Scientific classification
- Kingdom: Animalia
- Phylum: Chordata
- Class: Aves
- Order: Passeriformes
- Family: Icteridae
- Genus: Psarocolius
- Species: P. wagleri
- Binomial name: Psarocolius wagleri (Gray, GR, 1844)
- Synonyms: see text

= Chestnut-headed oropendola =

- Genus: Psarocolius
- Species: wagleri
- Authority: (Gray, GR, 1844)
- Conservation status: LC
- Synonyms: see text

Species of bird

The chestnut-headed oropendola (Psarocolius wagleri) is a species of bird in the family Icteridae, the oropendolas, New World orioles, and New World blackbirds. It is found in Mexico, in every Central American country except El Salvador, and in Colombia and Ecuador.

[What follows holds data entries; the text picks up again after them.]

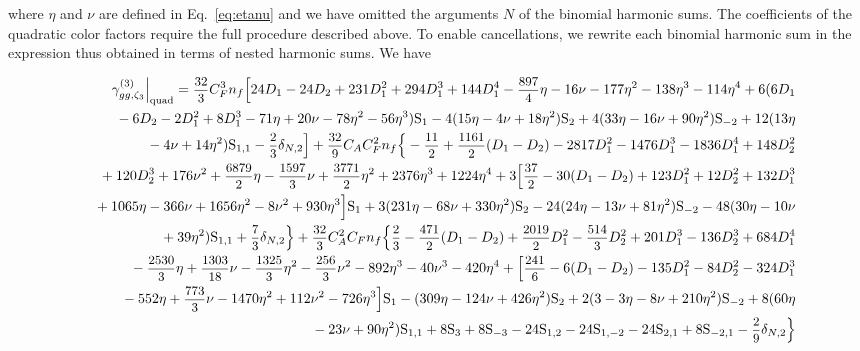 \documentclass[
 twocolumn,
 superscriptaddress,
 preprintnumbers,
 nofootinbib,
 amsmath,amssymb,
 aps,
 prl
 ]{revtex4-2}
\newcommand\HS{\mathrm{S}}
\def\D#1{D_#1}
\def\frct#1#2{\mbox{\small{$\displaystyle\frac{#1}{#2}$}}}
\begin{document}
where $\eta$ and $\nu$ are defined in Eq.~\eqref{eq:etanu} and we have omitted the arguments $N$ of the binomial harmonic sums.
The coefficients of the quadratic color factors require the full procedure described above.
To enable cancellations, we rewrite each binomial harmonic sum in the expression thus obtained in terms of nested harmonic sums.
We have
\begin{widetext}
\begin{eqnarray}
&&\gamma_{gg,\zeta_3}^{(3)}\Big|_{\mathrm{quad}}=





\frct{32}{3}\*C_F^3\*n_f\*
\Big[
24\*\D1
-24\*\D2
+231\*\D1^2
+294\*\D1^3
+144\*\D1^4
-\frct{897}{4}\*\eta
-16\*\nu
-177\*\eta^2
-138\*\eta^3
-114\*\eta^4
+6\*(
6\*\D1
\nonumber\\
&&{}
-6\*\D2
-2\*\D1^2
+8\*\D1^3
-71\*\eta
+20\*\nu
-78\*\eta^2
-56\*\eta^3
)\*\HS_{1}
-4\*(15\*\eta
-4\*\nu
+18\*\eta^2
)\*\HS_{2}
+4\*(33\*\eta
-16\*\nu
+90\*\eta^2
)\*\HS_{-2}
+12\*(13\*\eta
\nonumber\\
&&{}-4\*\nu
+14\*\eta^2
)\*\HS_{1,1}
-\frct{2}{3}\*\delta_{N,2}
\Big]

+\frct{32}{9}\*C_A\*C_F^2\*n_f\*\Big\{
-\frct{11}{2}
+\frct{1161}{2}\*(\D1-\D2)
-2817\*\D1^2
-1476\*\D1^3
-1836\*\D1^4
+148\*\D2^2
\nonumber\\
&&{}
+120\*\D2^3
+176\*\nu^2
+\frct{6879}{2}\*\eta
-\frct{1597}{3}\*\nu
+\frct{3771}{2}\*\eta^2
+2376\*\eta^3
+1224\*\eta^4
+3\*\Big[\frct{37}{2}
-30\*(\D1-\D2)
+123\*\D1^2
+12\*\D2^2
+132\*\D1^3
\nonumber\\
&&{}
+1065\*\eta
-366\*\nu
+1656\*\eta^2
-8\*\nu^2
+930\*\eta^3
\Big]\*\HS_{1}
+3\*(231\*\eta
-68\*\nu
+330\*\eta^2
)\*\HS_{2}
-24\*(24\*\eta
-13\*\nu
+81\*\eta^2
)\*\HS_{-2}
-48\*(30\*\eta
-10\*\nu
\nonumber\\
&&{}
+39\*\eta^2
)\*\HS_{1,1}
+\frct{7}{3}\*\delta_{N,2}
\Big\}

+\frct{32}{3}\*C_A^2\*C_F\*n_f\*\Big\{\frct{2}{3}
-\frct{471}{2}\*(\D1-\D2)
+\frct{2019}{2}\*\D1^2
-\frct{514}{3}\*\D2^2
+201\*\D1^3
-136\*\D2^3
+684\*\D1^4
\nonumber\\
&&{}
-\frct{2530}{3}\*\eta
+\frct{1303}{18}\*\nu
-\frct{1325}{3}\*\eta^2
-\frct{256}{3}\*\nu^2
-892\*\eta^3
-40\*\nu^3
-420\*\eta^4
+\Big[\frct{241}{6}
-6\*(\D1-\D2)
-135\*\D1^2
-84\*\D2^2
-324\*\D1^3
\nonumber\\
&&{}
-552\*\eta
+\frct{773}{3}\*\nu
-1470\*\eta^2
+112\*\nu^2
-726\*\eta^3
\Big]\*\HS_{1}
-(
309\*\eta
-124\*\nu
+426\*\eta^2
)\*\HS_{2}
+2\*(3
-3\*\eta
-8\*\nu
+210\*\eta^2
)\*\HS_{-2}
+8\*(60\*\eta
\nonumber\\
&&{}
-23\*\nu
+90\*\eta^2
)\*\HS_{1,1}
+8\*\HS_{3}
+8\*\HS_{-3}
-24\*\HS_{1,2}
-24\*\HS_{1,-2}
-24\*\HS_{2,1}
+8\*\HS_{-2,1}
-\frct{2}{9}\*\delta_{N,2}
\Big\}


\end{eqnarray}
\end{widetext}
\end{document}
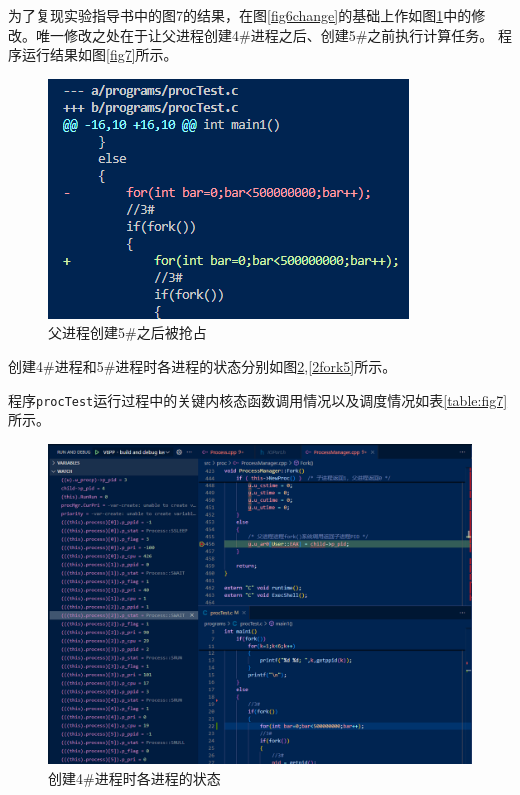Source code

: 为了复现实验指导书中的图7的结果，在图\ref{fig6change}的基础上作如图\ref{fig7change}中的修改。唯一修改之处在于让父进程创建4\#进程之后、创建5\#之前执行计算任务。
程序运行结果如图\ref{fig7}所示。

\begin{figure}[!htbp]
    \centering
    \includegraphics[scale=1]{images/fig7change.png}
    \caption{父进程创建5\#之后被抢占}\label{fig7change}
\end{figure}

创建4\#进程和5\#进程时各进程的状态分别如图\ref{2fork4},\ref{2fork5}所示。

程序\texttt{procTest}运行过程中的关键内核态函数调用情况以及调度情况如表\ref{table:fig7}所示。

\begin{figure}[!htbp]
    \centering
    \includegraphics[width=\textwidth]{images/2fork4.png}
    \caption{创建4\#进程时各进程的状态}\label{2fork4}
\end{figure}

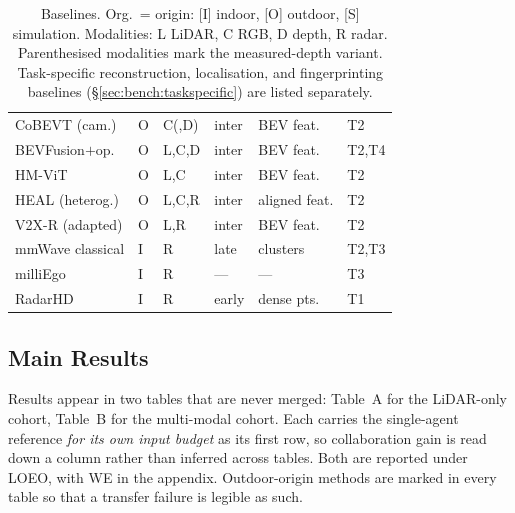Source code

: \begin{table}[t]
\begin{tabular}{@{}llllll@{}}
CoBEVT (cam.)      & O & C(,D) & inter & BEV feat.  & T2 \\
BEVFusion${+}$op.  & O & L,C,D & inter & BEV feat.  & T2,T4 \\
HM-ViT             & O & L,C   & inter & BEV feat.  & T2 \\
HEAL (heterog.)    & O & L,C,R & inter & aligned feat. & T2 \\
V2X-R (adapted)    & O & L,R   & inter & BEV feat.  & T2 \\
mmWave classical   & I & R     & late  & clusters   & T2,T3 \\
milliEgo           & I & R     & ---   & ---        & T3 \\
RadarHD            & I & R     & early & dense pts. & T1 \\
\bottomrule
\end{tabular}
\caption{Baselines. Org.\ = origin: [I] indoor, [O] outdoor, [S] simulation.
Modalities: L LiDAR, C RGB, D depth, R radar. Parenthesised modalities mark the
measured-depth variant. Task-specific reconstruction, localisation, and
fingerprinting baselines (\S\ref{sec:bench:taskspecific}) are listed
separately.}
\label{tab:baselines}
\end{table}


\subsection{Main Results}
\label{sec:bench:results}

Results appear in two tables that are never merged: Table~A for the LiDAR-only
cohort, Table~B for the multi-modal cohort. Each carries the single-agent
reference \emph{for its own input budget} as its first row, so collaboration
gain is read down a column rather than inferred across tables. Both are
reported under LOEO, with WE in the appendix. Outdoor-origin methods are marked
in every table so that a transfer failure is legible as such.



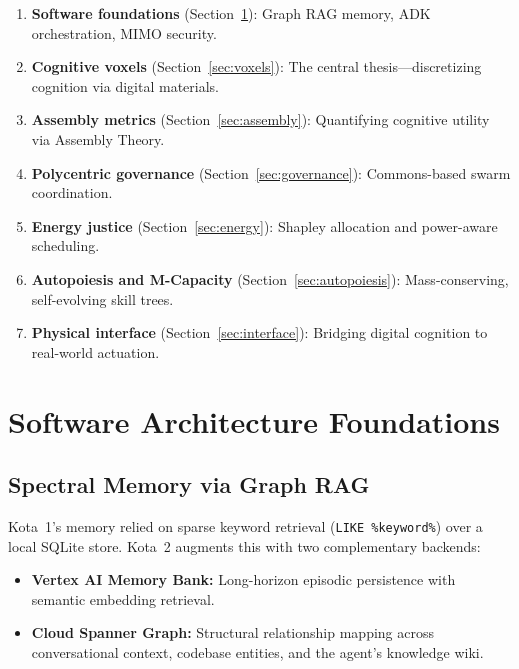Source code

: \documentclass[11pt,a4paper]{article}
\begin{document}
\begin{enumerate}
    \item \textbf{Software foundations} (Section~\ref{sec:software}): Graph RAG memory, ADK orchestration, MIMO security.
    \item \textbf{Cognitive voxels} (Section~\ref{sec:voxels}): The central thesis---discretizing cognition via digital materials.
    \item \textbf{Assembly metrics} (Section~\ref{sec:assembly}): Quantifying cognitive utility via Assembly Theory.
    \item \textbf{Polycentric governance} (Section~\ref{sec:governance}): Commons-based swarm coordination.
    \item \textbf{Energy justice} (Section~\ref{sec:energy}): Shapley allocation and power-aware scheduling.
    \item \textbf{Autopoiesis and M-Capacity} (Section~\ref{sec:autopoiesis}): Mass-conserving, self-evolving skill trees.
    \item \textbf{Physical interface} (Section~\ref{sec:interface}): Bridging digital cognition to real-world actuation.
\end{enumerate}

\section{Software Architecture Foundations}
\label{sec:software}

\subsection{Spectral Memory via Graph RAG}

Kota~1's memory relied on sparse keyword retrieval (\texttt{LIKE \%keyword\%}) over a local SQLite store. Kota~2 augments this with two complementary backends:

\begin{itemize}
    \item \textbf{Vertex AI Memory Bank:} Long-horizon episodic persistence with semantic embedding retrieval.
    \item \textbf{Cloud Spanner Graph:} Structural relationship mapping across conversational context, codebase entities, and the agent's knowledge wiki.
\end{itemize}
\end{document}
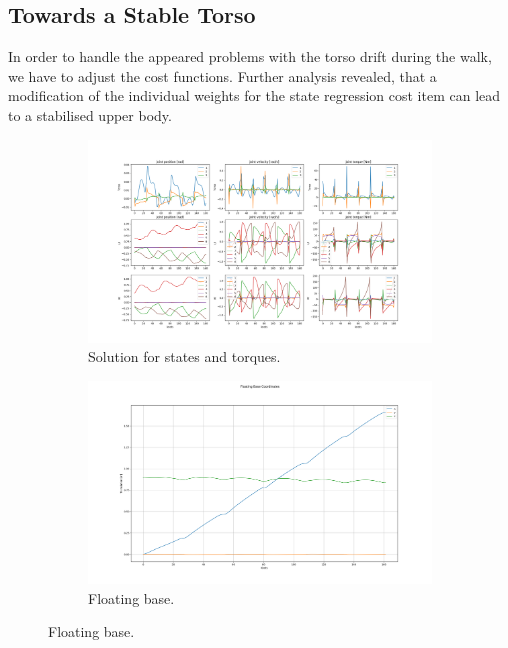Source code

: \subsection{Towards a Stable Torso}
In order to handle the appeared problems with the torso drift during the walk, we have to adjust the cost functions. Further analysis revealed, that a modification of the individual weights for the state regression cost item can lead to a stabilised upper body.
\begin{figure}[h!]
\begin{subfigure}{1\textwidth}
 	 \centering
	 \includegraphics[width=1\linewidth]{Media/Crocoddyl/RH5Torso/FixTorsoFalling/RH5TorsoGait_FixFalling_Solution.png}
 	 \caption{Solution for states and torques.}
\end{subfigure}
\begin{subfigure}{1\textwidth}
  	\centering
  	\includegraphics[width=1\linewidth]{Media/Crocoddyl/RH5Torso/FixTorsoFalling/RH5TorsoGait_FixFalling_BaseCoord.png}
  	\caption{Floating base.}
\end{subfigure}
\end{figure}
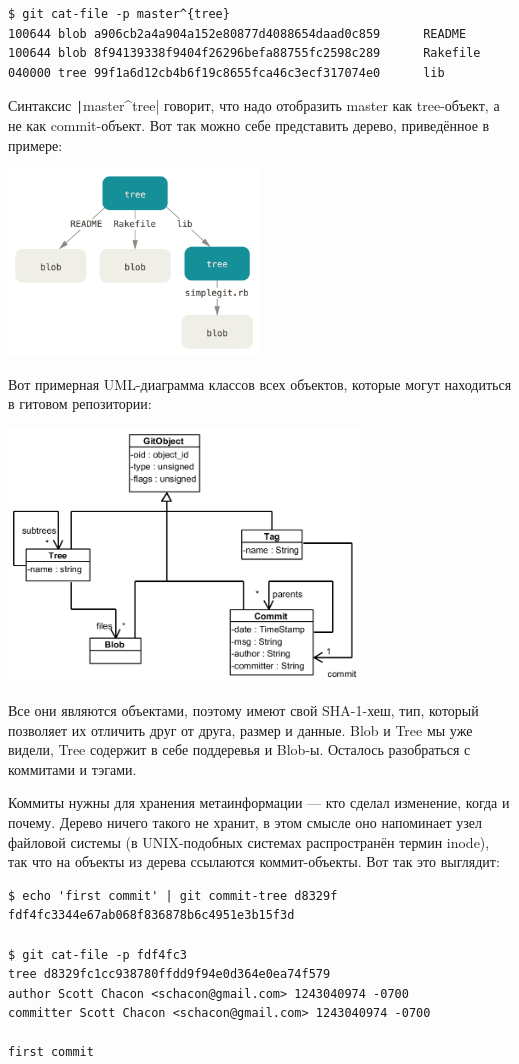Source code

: \documentclass[a5paper]{article}
\begin{document}
\begin{verbatim}
$ git cat-file -p master^{tree}
100644 blob a906cb2a4a904a152e80877d4088654daad0c859      README
100644 blob 8f94139338f9404f26296befa88755fc2598c289      Rakefile
040000 tree 99f1a6d12cb4b6f19c8655fca46c3ecf317074e0      lib
\end{verbatim}

Синтаксис \texttt|master^{tree}| говорит, что надо отобразить master как tree-объект, а не как commit-объект. Вот так можно себе представить дерево, приведённое в примере:

\begin{center}
	\includegraphics[width=0.5\textwidth]{gitTreeObject.png}
\end{center}

Вот примерная UML-диаграмма классов всех объектов, которые могут находиться в гитовом репозитории:
\begin{center}
	\includegraphics[width=0.7\textwidth]{gitDataStructure.png}
\end{center}

Все они являются объектами, поэтому имеют свой SHA-1-хеш, тип, который позволяет их отличить друг от друга, размер и данные. Blob и Tree мы уже видели, Tree содержит в себе поддеревья и Blob-ы. Осталось разобраться с коммитами и тэгами. 

Коммиты нужны для хранения метаинформации --- кто сделал изменение, когда и почему. Дерево ничего такого не хранит, в этом смысле оно напоминает узел файловой системы (в UNIX-подобных системах распространён термин inode), так что на объекты из дерева ссылаются коммит-объекты. Вот так это выглядит:
\begin{verbatim}
$ echo 'first commit' | git commit-tree d8329f
fdf4fc3344e67ab068f836878b6c4951e3b15f3d

$ git cat-file -p fdf4fc3
tree d8329fc1cc938780ffdd9f94e0d364e0ea74f579
author Scott Chacon <schacon@gmail.com> 1243040974 -0700
committer Scott Chacon <schacon@gmail.com> 1243040974 -0700

first commit
\end{verbatim}
\end{document}
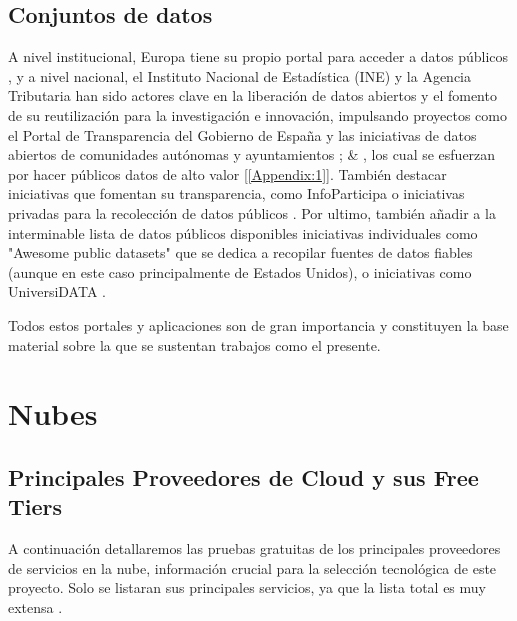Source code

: 	
	\subsection{Conjuntos de datos}
	
	A nivel institucional, Europa tiene su propio portal para acceder a datos públicos \citep{PortalDatosEuropa}, y a nivel nacional, el Instituto Nacional de Estadística (INE) y la Agencia Tributaria han sido actores clave en la liberación de datos abiertos y el fomento de su reutilización para la investigación e innovación, impulsando proyectos como el Portal de Transparencia del Gobierno de España y las iniciativas de datos abiertos de comunidades autónomas y ayuntamientos \citep{PortalDatosGob}; \citep{PortalDatosMadrid} \& \citep{PortalRegistradores}, los cual se esfuerzan por hacer públicos datos de alto valor [\ref{Appendix:1}]. También destacar iniciativas que fomentan su transparencia, como InfoParticipa \citep{PortalInfoparticipa} o iniciativas privadas para la recolección de datos públicos \citep{PortalEsriEspanna}. Por ultimo, también añadir a la interminable lista de datos públicos disponibles iniciativas individuales como "Awesome public datasets" \citep{awesomePublicDatasets} que se dedica a recopilar fuentes de datos fiables (aunque en este caso principalmente de Estados Unidos), o iniciativas como UniversiDATA \citep{UniversiDATA}.
	
	Todos estos portales y aplicaciones son de gran importancia y constituyen la base material sobre la que se sustentan trabajos como el presente.
	
\section{Nubes}


\subsection{Principales Proveedores de Cloud y sus Free Tiers}
\label{sec:cloud-free-tiers}

A continuación detallaremos las pruebas gratuitas de los principales proveedores de servicios en la nube, información crucial para la selección tecnológica de este proyecto. Solo se listaran sus principales servicios, ya que la lista total es muy extensa \citep{free-for-dev}.

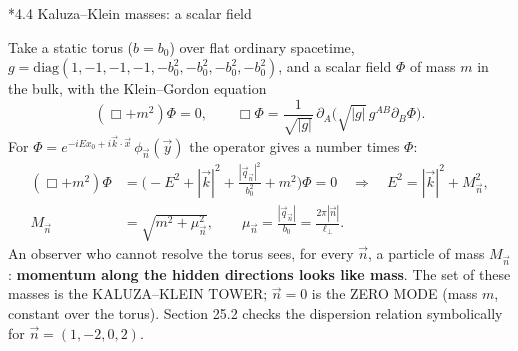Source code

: \documentclass[10pt,a4paper]{article}
\makeatletter
\renewcommand\subsection{\@startsection{subsection}{2}{\z@}{-3.25ex\@plus -1ex \@minus -.2ex}{1.5ex \@plus .2ex}{\normalfont\large\bfseries\raggedright}}
\makeatother
\begin{document}
\subsection*{4.4 Kaluza–Klein masses: a scalar field}
Take a static torus ($b=b_0$) over flat ordinary spacetime, $g=\mathrm{diag}(1,-1,-1,-1,-b_0^2,-b_0^2,-b_0^2,-b_0^2)$, and a scalar field $\Phi$ of mass $m$ in the bulk, with the Klein–Gordon equation
\begin{equation*}
(\Box+m^2)\Phi=0,\qquad \Box\Phi=\frac1{\sqrt{|g|}}\,\partial_A\big(\sqrt{|g|}\,g^{AB}\partial_B\Phi\big).
\end{equation*}
For $\Phi=e^{-iEx_0+i\vec k\cdot\vec x}\,\phi_{\vec n}(\vec y)$ the operator gives a number times $\Phi$:
\begin{align*}
(\Box+m^2)\Phi&=\Big(-E^2+|\vec k|^2+\frac{|\vec q_{\vec n}|^2}{b_0^2}+m^2\Big)\Phi=0\quad\Longrightarrow\quad E^2=|\vec k|^2+M_{\vec n}^2, \\
M_{\vec n}&=\sqrt{m^2+\mu_{\vec n}^2},\qquad \mu_{\vec n}=\frac{|\vec q_{\vec n}|}{b_0}=\frac{2\pi|\vec n|}{\ell_\perp}.
\end{align*}
An observer who cannot resolve the torus sees, for every $\vec n$, a particle of mass $M_{\vec n}$: \textbf{momentum along the hidden directions looks like mass}. The set of these masses is the KALUZA–KLEIN TOWER; $\vec n=0$ is the ZERO MODE (mass $m$, constant over the torus). Section 25.2 checks the dispersion relation symbolically for $\vec n=(1,-2,0,2)$.
\end{document}
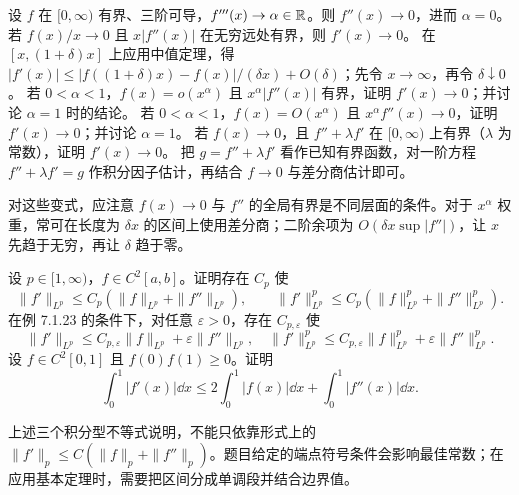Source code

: 设 $f$ 在 $[0,\infty)$ 有界、三阶可导，$f'''(x)\to\alpha\in\R$。则 $f''(x)\to0$，进而 $\alpha=0$。
若 $f(x)/x\to0$ 且 $x|f''(x)|$ 在无穷远处有界，则 $f'(x)\to0$。
\pf 在 $[x,(1+\delta)x]$ 上应用中值定理，得 $|f'(x)|\le |f((1+\delta)x)-f(x)|/(\delta x)+O(\delta)$；先令 $x\to\infty$，再令 $\delta\downarrow0$。
若 $0<\alpha<1$，$f(x)=o(x^\alpha)$ 且 $x^\alpha|f''(x)|$ 有界，证明 $f'(x)\to0$；并讨论 $\alpha=1$ 时的结论。
若 $0<\alpha<1$，$f(x)=O(x^\alpha)$ 且 $x^\alpha f''(x)\to0$，证明 $f'(x)\to0$；并讨论 $\alpha=1$。
若 $f(x)\to0$，且 $f''+\lambda f'$ 在 $[0,\infty)$ 上有界（$\lambda$ 为常数），证明 $f'(x)\to0$。
\pf 把 $g=f''+\lambda f'$ 看作已知有界函数，对一阶方程 $f''+\lambda f'=g$ 作积分因子估计，再结合 $f\to0$ 与差分商估计即可。
\par 对这些变式，应注意 $f(x)\to0$ 与 $f''$ 的全局有界是不同层面的条件。对于 $x^\alpha$ 权重，常可在长度为 $\delta x$ 的区间上使用差分商；二阶余项为 $O(\delta x\sup|f''|)$，让 $x$ 先趋于无穷，再让 $\delta$ 趋于零。

设 $p\in[1,\infty)$，$f\in C^2[a,b]$。证明存在 $C_p$ 使
\[\|f'\|_{L^p}\le C_p(\|f\|_{L^p}+\|f''\|_{L^p}),\qquad \|f'\|_{L^p}^p\le C_p(\|f\|_{L^p}^p+\|f''\|_{L^p}^p).\]
在例 7.1.23 的条件下，对任意 $\varepsilon>0$，存在 $C_{p,\varepsilon}$ 使
\[\|f'\|_{L^p}\le C_{p,\varepsilon}\|f\|_{L^p}+\varepsilon\|f''\|_{L^p},\quad
\|f'\|_{L^p}^p\le C_{p,\varepsilon}\|f\|_{L^p}^p+\varepsilon\|f''\|_{L^p}^p.\]
设 $f\in C^2[0,1]$ 且 $f(0)f(1)\ge0$。证明
\[\int_0^1|f'(x)|\dd x\le2\int_0^1|f(x)|\dd x+\int_0^1|f''(x)|\dd x.\]
\par 上述三个积分型不等式说明，不能只依靠形式上的 $\|f'\|_p\le C(\|f\|_p+\|f''\|_p)$。题目给定的端点符号条件会影响最佳常数；在应用基本定理时，需要把区间分成单调段并结合边界值。

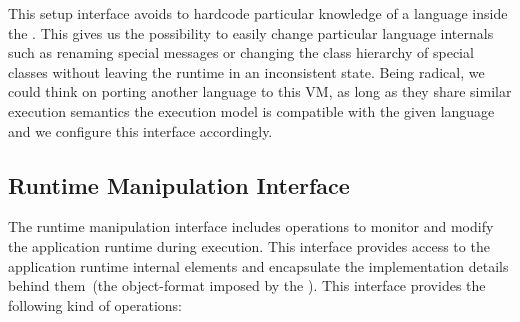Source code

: This \VM setup interface avoids to hardcode particular knowledge of a language inside the \VM. This gives us the possibility to easily change particular language internals such as renaming special messages or changing the class hierarchy of special classes without leaving the runtime in an inconsistent state. Being radical, we could think on porting another language to this VM, as long as they share similar execution semantics \ie the \VM execution model is compatible with the given language and we configure this interface accordingly.



\subsection{Runtime Manipulation Interface} 
The runtime manipulation interface includes operations to monitor and modify the application runtime during execution. This interface provides access to the application runtime internal elements and encapsulate the implementation details behind them~(\ie the object-format imposed by the \VM). This interface provides the following kind of operations:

==Taxonomy and systematics==

The chestnut-headed oropendola was formally described in 1844 with an illustration and the binomial Cacicus Wagleri [sic]. Its specific epithet commemorates Johann Georg Wagler, who had erected genus Psarocolius in 1827. It eventually was reassigned to Psarocolius but for a time was placed in its own genus Zarhynchus.

The chestnut-headed oropendola has two subspecies, the nominate P. w. wagleri (Gray, GR, 1844) and P. w. ridgwayi (Van Rossem, 1934).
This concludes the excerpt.